Would like for the authors/editors here to be a bit more focused on asking thought-provoking questions and exploring problems (that are pertinent) more deeply. There are a lot of exercises that go way off tangent from the lesson, and others that dive into more advanced topics - which is a problem when you have not ensured that the student has, on a consistent basis, been given the necessary content to master the fundamentals.
In 3.4.2 they say
In the implementation, we need to transform the true value
y
into the predicted value’s shapey_hat
Isn’t this inconsistent? We should be transforming the predicted value’s shape to the true value right?
with torch.no_grad():
loss.backward()
shouldnt loss.backward be before torch.no_grad
For question 3 in the exercises.
I thought about using a wide range of lambdas and temperatures to calculate the spectral density function then using the temperature as my X or predictor and spectral density function as my y or target.
Am I missing something?
I put this answer for the very first question in the exercise, in case that there are people like me, who (after reading all the discussions about breaking symmetry in weight initialization, etc.) still don’t really understand why initializing weights to zeros still work in this specific exercise, and why it doesn’t work in general.

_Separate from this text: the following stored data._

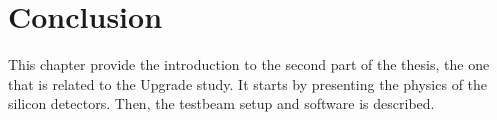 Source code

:\chapter{Conclusion}


This chapter provide the introduction to the second part of the thesis, the one that is related to the Upgrade study. It starts by presenting the physics of the silicon detectors. Then, the testbeam setup and software is described.  

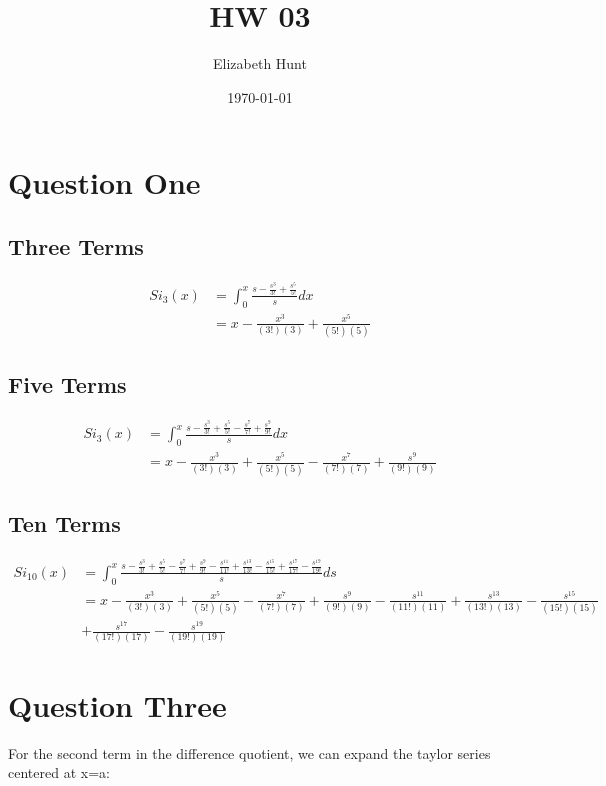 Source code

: \documentclass[11pt]{article}
\author{Elizabeth Hunt}
\date{\today}
\title{HW 03}
\begin{document}
\maketitle
\setlength\parindent{0pt}

\section{Question One}
\label{sec:org6f2bd27}
\subsection{Three Terms}
\label{sec:orgeb827ff}
\begin{align*}
Si_3(x) &= \int_0^x \frac{s - \frac{s^3}{3!} + \frac{s^5}{5!}}{s} dx \\
&= x - \frac{x^3}{(3!)(3)} + \frac{x^5}{(5!)(5)}
\end{align*}
\subsection{Five Terms}
\label{sec:orge6a15e4}
\begin{align*}
Si_3(x) &= \int_0^x \frac{s - \frac{s^3}{3!} + \frac{s^5}{5!} - \frac{s^7}{7!} + \frac{s^9}{9!}}{s} dx \\
&= x - \frac{x^3}{(3!)(3)} + \frac{x^5}{(5!)(5)} - \frac{x^7}{(7!)(7)} + \frac{s^9}{(9!)(9)}
\end{align*}
\subsection{Ten Terms}
\label{sec:orge87e346}
\begin{align*}
Si_{10}(x) &= \int_0^x \frac{s - \frac{s^3}{3!} + \frac{s^5}{5!} - \frac{s^7}{7!} + \frac{s^9}{9!} - \frac{s^{11}}{11!} + \frac{s^{13}}{13!} - \frac{s^{15}}{15!} + \frac{s^{17}}{17!} - \frac{s^{19}}{19!}}{s} ds \\
&= x - \frac{x^3}{(3!)(3)} + \frac{x^5}{(5!)(5)} - \frac{x^7}{(7!)(7)} + \frac{s^9}{(9!)(9)} - \frac{s^{11}}{(11!)(11)} + \frac{s^{13}}{(13!)(13)} - \frac{s^{15}}{(15!)(15)} \\
&+ \frac{s^{17}}{(17!)(17)} - \frac{s^{19}}{(19!)(19)}
\end{align*}
\section{Question Three}
\label{sec:org6e2f7fc}
For the second term in the difference quotient, we can expand the taylor series centered at x=a:
\end{document}
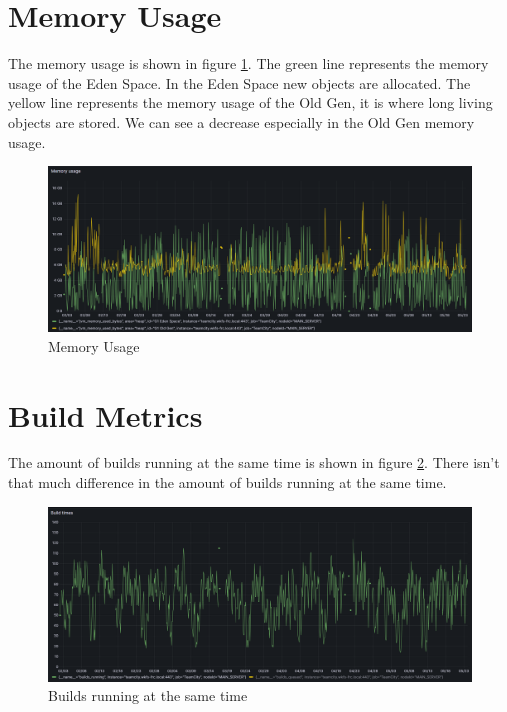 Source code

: \section{Memory Usage}%
\label{sec:memory-usage}

The memory usage is shown in figure \ref{fig:memory}. The green line represents the memory usage of the Eden Space. In the Eden Space new objects are allocated. The yellow line represents the memory usage of the Old Gen, it is where long living objects are stored. We can see a decrease especially in the Old Gen memory usage. 

\begin{figure}[htbp]
    \centering
    \includegraphics[width=\textwidth]{graphics/memory.png}
    \caption{Memory Usage}
    \label{fig:memory}
\end{figure}

\section{Build Metrics}%
\label{sec:build-metrics}

The amount of builds running at the same time is shown in figure \ref{fig:builds-running}. There isn't that much difference in the amount of builds running at the same time.

\begin{figure}[htbp]
    \centering
    \includegraphics[width=\textwidth]{graphics/builds running.png}
    \caption{Builds running at the same time}
    \label{fig:builds-running}
\end{figure}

So, for this specific exercise, where we only try to fit one linear function, it works even if we initialize weight vector with all zeros. Our optimization objective is to minimize weight vector, and the gradient is computed w.r.t weight (dy / dw), which is equal to input vector. Since the gradient is non-zero (and each component in the input vector is probably different from each other), weight is still updated and everything works.
However, for a multi-layer neural network, it doesn’t work anymore, because with a zero weight vector, every hidden layers from the first one will have zero activation values in the first batch, and then continue to have the same value for next batches. Therefore, the gradient flows backward for functions between every hidden layers, as well as output layer will be all the same, leading to the so-called symmetry problem, and that we’re learning the same function for every hidden neurons.
I feel that this Quora answer explains quite well what happens for stubborn head like mine
I’m confused by a few of the exercises – for #4, there is no reshape
in the loss function. In question #7 – there is no data_iter
. Are these out of date?